Data excerpts =>
+++++

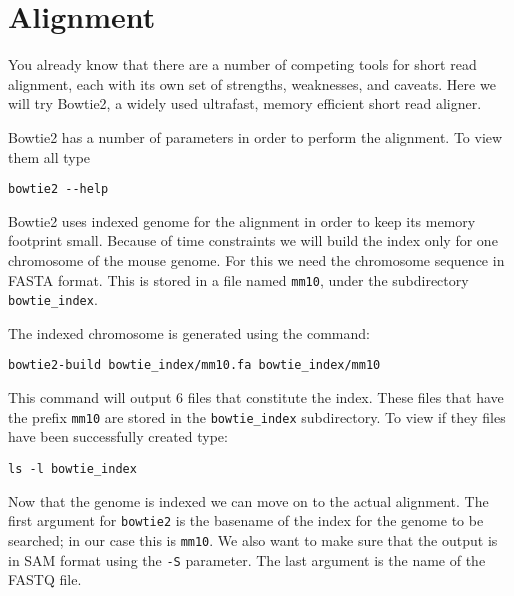 \section{Alignment}

\begin{information}
You already know that there are a number of competing tools for short read
alignment, each with its own set of strengths, weaknesses, and caveats. Here we
will try Bowtie2, a widely used ultrafast, memory efficient short read
aligner.
\end{information}

\begin{steps}
Bowtie2 has a number of parameters in order to perform the alignment. To
view them all type

\begin{lstlisting}
bowtie2 --help
\end{lstlisting}

Bowtie2 uses indexed genome for the alignment in order to keep its memory
footprint small. Because of time constraints we will build the index only for
one chromosome of the mouse genome. For this we need the chromosome sequence in
FASTA format. This is stored in a file named \texttt{mm10}, under the
subdirectory \texttt{bowtie\_index}.

The indexed chromosome is generated using the command:

\begin{lstlisting}
bowtie2-build bowtie_index/mm10.fa bowtie_index/mm10
\end{lstlisting}

This command will output 6 files that constitute the index. These files that
have the prefix \texttt{mm10} are stored in the \texttt{bowtie\_index}
subdirectory. To view if they files have been successfully created type:

\begin{lstlisting}
ls -l bowtie_index
\end{lstlisting}
\end{steps}

\begin{information}
Now that the genome is indexed we can move on to the actual alignment. The first
argument for \texttt{bowtie2} is the basename of the index for the genome to be searched;
in our case this is \texttt{mm10}. We also want to make sure that the output is
in SAM format using the \texttt{-S} parameter. The last argument is the name of the
FASTQ file.
\end{information}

+++++

The problem =>
A faithful copy is needed: reproduce all of the data above, leaving the pictures out.

Your response =>
 \section{Alignment}

\begin{information}
You already know that there are a number of competing tools for short read
alignment, each with its own set of strengths, weaknesses, and caveats. Here we
will try Bowtie2, a widely used ultrafast, memory efficient short read
aligner.
\end{information}

\begin{steps}
Bowtie2 has a number of parameters in order to perform the alignment. To
view them all type

\begin{lstlisting}
bowtie2 --help
\end{lstlisting}

Bowtie2 uses indexed genome for the alignment in order to keep its memory
footprint small. Because of time constraints we will build the index only for
one chromosome of the mouse genome. For this we need the chromosome sequence in
FASTA format. This is stored in a file named \texttt{mm10}, under the
subdirectory \texttt{bowtie\_index}.

The indexed chromosome is generated using the command:

\begin{lstlisting}
bowtie2-build bowtie_index/mm10.fa bowtie_index/mm10
\end{lstlisting}

This command will output 6 files that constitute the index. These files that
have the prefix \texttt{mm10} are stored in the \texttt{bowtie\_index}
subdirectory. To view if they files have been successfully created type:

\begin{lstlisting}
ls -l bowtie_index
\end{lstlisting}
\end{steps}

\begin{information}
Now that the genome is indexed we can move on to the actual alignment. The first
argument for \texttt{bowtie2} is the basename of the index for the genome to be searched;
in our case this is \texttt{mm10}. We also want to make sure that the output is
in SAM format using the \texttt{-S} parameter. The last argument is the name of the
FASTQ file.
\end{information}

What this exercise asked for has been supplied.